Завязался разговор. Я объяснил депутатам, что мобилизация по существу своему принудительная мера и что "добровольная мобилизация" вещь нигде в мире не осуществимая. Из объяснений их мне стало ясно, что они просят в сущности об отмене мобилизации и о замене ее набором добровольцев, но при этом несколько конфузятся, а потому не решаются называть вещи их именами.

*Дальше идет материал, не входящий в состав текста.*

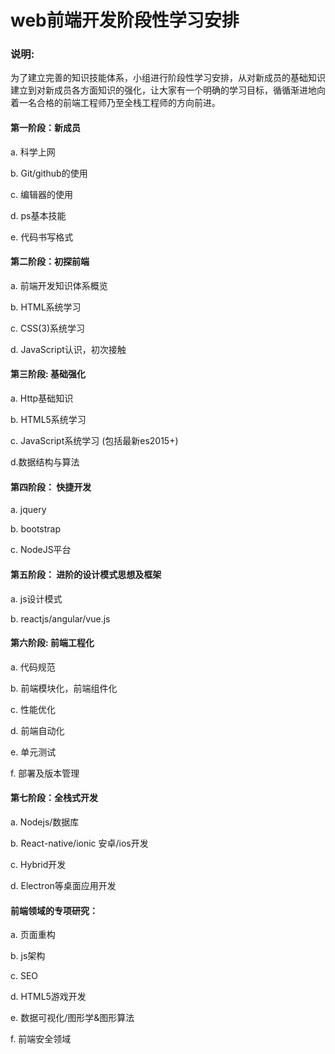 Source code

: # web前端开发阶段性学习安排

### 说明:

为了建立完善的知识技能体系，小组进行阶段性学习安排，从对新成员的基础知识建立到对新成员各方面知识的强化，让大家有一个明确的学习目标，循循渐进地向着一名合格的前端工程师乃至全栈工程师的方向前进。

#### 第一阶段：新成员

a. 科学上网

b. Git/github的使用

c. 编辑器的使用

d. ps基本技能

e. 代码书写格式

#### 第二阶段：初探前端

a. 前端开发知识体系概览

b. HTML系统学习

c. CSS(3)系统学习

d. JavaScript认识，初次接触

#### 第三阶段: 基础强化

a. Http基础知识

b. HTML5系统学习

c. JavaScript系统学习 (包括最新es2015+)

d.数据结构与算法

#### 第四阶段： 快捷开发

a. jquery

b. bootstrap

c. NodeJS平台

#### 第五阶段： 进阶的设计模式思想及框架

a. js设计模式

b. reactjs/angular/vue.js

#### 第六阶段: 前端工程化

a. 代码规范
 
b. 前端模块化，前端组件化

c. 性能优化

d. 前端自动化

e. 单元测试

f. 部署及版本管理

#### 第七阶段：全栈式开发

a. Nodejs/数据库

b. React-native/ionic 安卓/ios开发

c. Hybrid开发

d. Electron等桌面应用开发

#### 前端领域的专项研究：

a. 页面重构

b. js架构

c. SEO

d. HTML5游戏开发

e. 数据可视化/图形学&图形算法

f. 前端安全领域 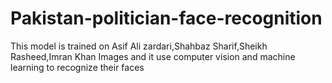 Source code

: # Pakistan-politician-face-recognition
This model is trained on Asif Ali zardari,Shahbaz Sharif,Sheikh Rasheed,Imran Khan Images and it use computer vision and machine learning to recognize their faces 
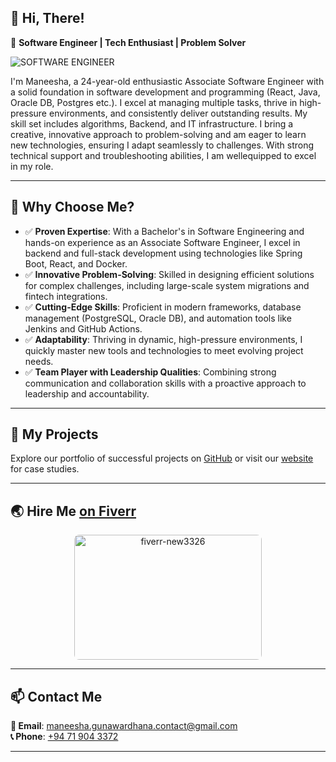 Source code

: ## 👋 Hi, There!  

🚀 **Software Engineer | Tech Enthusiast | Problem Solver**  

![SOFTWARE ENGINEER](https://github.com/user-attachments/assets/b8db6383-b3c6-44e4-b960-b5efda7f4c3f)

I'm Maneesha, a 24-year-old enthusiastic Associate Software Engineer with a solid foundation in software development and programming (React, Java, Oracle DB, Postgres etc.). I excel at managing multiple tasks, thrive in high-pressure environments, and consistently deliver outstanding results. My skill set includes algorithms, Backend, and IT infrastructure. I bring a creative, innovative approach to problem-solving and am eager to learn new technologies, ensuring I adapt seamlessly to challenges. With strong technical support and troubleshooting abilities, I am wellequipped to excel in my role.

---

## 🌟 Why Choose Me?
- ✅ **Proven Expertise**: With a Bachelor's in Software Engineering and hands-on experience as an Associate Software Engineer, I excel in backend and full-stack development using technologies like Spring Boot, React, and Docker.
- ✅ **Innovative Problem-Solving**: Skilled in designing efficient solutions for complex challenges, including large-scale system migrations and fintech integrations.
- ✅ **Cutting-Edge Skills**: Proficient in modern frameworks, database management (PostgreSQL, Oracle DB), and automation tools like Jenkins and GitHub Actions.
- ✅ **Adaptability**: Thriving in dynamic, high-pressure environments, I quickly master new tools and technologies to meet evolving project needs.
- ✅ **Team Player with Leadership Qualities**: Combining strong communication and collaboration skills with a proactive approach to leadership and accountability.
---

## 📂 My Projects
Explore our portfolio of successful projects on [GitHub]() or visit our [website]() for case studies.

---

## 🌏 Hire Me [on Fiverr](https://www.fiverr.com/mgunawardhana27?public_mode=true)

<div align="center">
  <img 
    src="https://github.com/user-attachments/assets/f10c622c-5725-451e-9113-68da2590132e" 
    alt="fiverr-new3326" 
    width="300" 
    height="200" 
    style="border-radius: 8px;">
</div>


---

## 📫 Contact Me
**📧 Email**: [maneesha.gunawardhana.contact@gmail.com](mailto:maneesha.gunawardhana.contact@gmail.com)  
**📞 Phone**: [+94 71 904 3372]()  

---

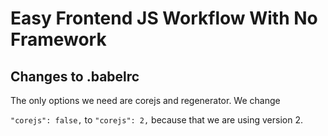 # Easy Frontend JS Workflow With No Framework

## Changes to .babelrc

The only options we need are corejs and regenerator. We change  

` "corejs": false, ` to 
` "corejs": 2, ` because that we are using version 2. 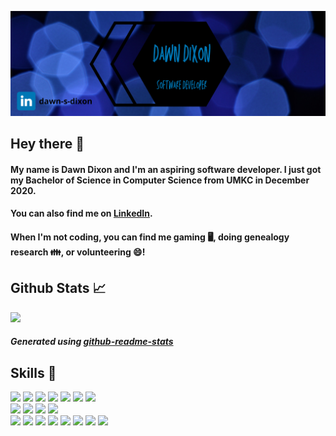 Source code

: ![Header](https://github.com/md56n/md56n/blob/main/Dawn%20Dixon.png)


## Hey there 👋

#### My name is Dawn Dixon and I'm an aspiring software developer. I just got my Bachelor of Science in Computer Science from UMKC in December 2020.
#### You can also find me on [LinkedIn](https://www.linkedin.com/in/dawn-s-dixon).
#### When I'm not coding, you can find me gaming 🖥️, doing genealogy research 👪, or volunteering 😄!


## Github Stats 📈
[![ ](https://github-readme-stats.vercel.app/api/top-langs/?username=md56n&theme=algolia&langs_count=4)](https://github.com/md56n/github-readme-stats)
##### Generated using [github-readme-stats](https://github.com/anuraghazra/github-readme-stats)

## Skills 🔧
![](https://img.shields.io/badge/Code-C++-informational?style=flat&logo=C++&logoColor=white&color=2bbc8a)
![](https://img.shields.io/badge/Code-Python-informational?style=flat&logo=Python&logoColor=white&color=2bbc8a)
![](https://img.shields.io/badge/Code-Java-informational?style=flat&logo=Java&logoColor=white&color=2bbc8a)
![](https://img.shields.io/badge/Code-C%20Sharp-informational?style=flat&logo=c%20sharp&logoColor=white&color=2bbc8a)
![](https://img.shields.io/badge/Code-JavaScript-informational?style=flat&logo=JavaScript&logoColor=white&color=2bbc8a)
![](https://img.shields.io/badge/Code-HTML-informational?style=flat&logo=HTML5&logoColor=white&color=2bbc8a)
![](https://img.shields.io/badge/Code-CSS-informational?style=flat&logo=CSS3&logoColor=white&color=2bbc8a)  
![](https://img.shields.io/badge/Database-SQL-informational?style=flat&logo=SQL&logoColor=white&color=2bbc8a)
![](https://img.shields.io/badge/Database-MySQL-informational?style=flat&logo=MySQL&logoColor=white&color=2bbc8a)
![](https://img.shields.io/badge/Database-DML-informational?style=flat&logo=DML&logoColor=white&color=2bbc8a)
![](https://img.shields.io/badge/Database-DDL-informational?style=flat&logo=DDL&logoColor=white&color=2bbc8a)  
![](https://img.shields.io/badge/Software-MS%20Office-informational?style=flat&logo=Microsoft%20Office&logoColor=white&color=2bbc8a)
![](https://img.shields.io/badge/Software-Visual%20Studio-informational?style=flat&logo=Visual%20Studio&logoColor=white&color=2bbc8a)
![](https://img.shields.io/badge/Software-Android%20Studio-informational?style=flat&logo=Android%20Studio&logoColor=white&color=2bbc8a)
![](https://img.shields.io/badge/Software-PyCharm-informational?style=flat&logo=PyCharm&logoColor=white&color=2bbc8a)
![](https://img.shields.io/badge/Software-Arduino-informational?style=flat&logo=Arduino&logoColor=white&color=2bbc8a)
![](https://img.shields.io/badge/Software-Unity-informational?style=flat&logo=Unity&logoColor=white&color=2bbc8a)
![](https://img.shields.io/badge/Software-TensorFlow-informational?style=flat&logo=TensorFlow&logoColor=white&color=2bbc8a)
![](https://img.shields.io/badge/Software-.NET-informational?style=flat&logo=dotNet&logoColor=white&color=2bbc8a)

Я откровенно высказал им, что привык понимать русскую молодежь, но их просто не понимаю. "Ведь вы же несомненно не большевики, сказал я, иначе бы вы ко мне не обращались; почему вы не хотите принять участие в борьбе за Россию прочив большевиков?" - "Профессор, отвечали они, мы не отказываемся от борьбы, но эта мобилизация классовая. Мобилизуются студенты, но не мобилизуются широкие демократические массы населения. Вот мы боимся попасть в неловкое положение по отношению к этим массам". - "Но ведь вы, господа, прекрасно знаете, что эти массы в Одессе насквозь большевицкие. Почему же вы их конфузитесь и не решаетесь от них отделиться? Я повторяю, что не понимаю вас". Тут мои собеседники окончательно смутились, стали было оправдываться, {166} но вскоре ушли. Меня так и обдало от этой беседы типическим интеллигентским настроением. Прежде всего демократия, потом уже Россия. Еще хорошо, если ее очередь приходит хотя бы после демократии. Чаще встречаются такие типы, которые молятся на демократию и совершенно забывают о Poccии. Они боятся патриотизма, ко всякому патриотическому движению и чувству они подходят с вопросом: "а демократично ли оно", и при этом боязливо озираются налево. В этих слоях русского общества я чувствовал стихийную ненависть к добровольческой армии. Ненависть эта объясняется многими причинами, о которых я в свое время поговорю. Но из них главная - убеждение в том, что добровольческая армия "не демократична" и "реакционна".